*** Opening of Given entries ***

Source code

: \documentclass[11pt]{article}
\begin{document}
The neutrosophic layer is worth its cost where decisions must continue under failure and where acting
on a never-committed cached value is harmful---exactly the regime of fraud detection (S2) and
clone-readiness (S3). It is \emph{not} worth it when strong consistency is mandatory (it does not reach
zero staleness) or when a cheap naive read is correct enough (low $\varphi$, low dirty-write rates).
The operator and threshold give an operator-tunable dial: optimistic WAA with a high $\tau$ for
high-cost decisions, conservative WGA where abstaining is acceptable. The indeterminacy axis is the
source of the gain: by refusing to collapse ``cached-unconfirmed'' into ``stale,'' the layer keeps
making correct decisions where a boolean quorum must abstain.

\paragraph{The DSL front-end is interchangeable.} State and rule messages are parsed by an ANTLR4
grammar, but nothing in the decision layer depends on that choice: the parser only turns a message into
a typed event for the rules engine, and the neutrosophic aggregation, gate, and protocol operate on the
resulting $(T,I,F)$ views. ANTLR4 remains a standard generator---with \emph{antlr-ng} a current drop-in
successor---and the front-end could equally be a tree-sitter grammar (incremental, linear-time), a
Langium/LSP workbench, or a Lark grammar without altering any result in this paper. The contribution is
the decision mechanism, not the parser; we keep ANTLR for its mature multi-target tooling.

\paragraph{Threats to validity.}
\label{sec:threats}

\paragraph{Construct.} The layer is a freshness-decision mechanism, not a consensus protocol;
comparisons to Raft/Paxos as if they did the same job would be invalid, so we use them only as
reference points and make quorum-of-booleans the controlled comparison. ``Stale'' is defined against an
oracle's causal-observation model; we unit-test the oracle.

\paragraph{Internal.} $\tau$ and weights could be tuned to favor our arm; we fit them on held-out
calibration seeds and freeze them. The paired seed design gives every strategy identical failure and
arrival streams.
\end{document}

*** Close of Given entries ***

**Aim of the task:** Transcribe each line of the data above, unaltered, from the one where "reference points and" appears to the one where "them on held-out" appears, inclusive of both.

**Answer to this problem:**
reference points and make quorum-of-booleans the controlled comparison. ``Stale'' is defined against an
oracle's causal-observation model; we unit-test the oracle.

\paragraph{Internal.} $\tau$ and weights could be tuned to favor our arm; we fit them on held-out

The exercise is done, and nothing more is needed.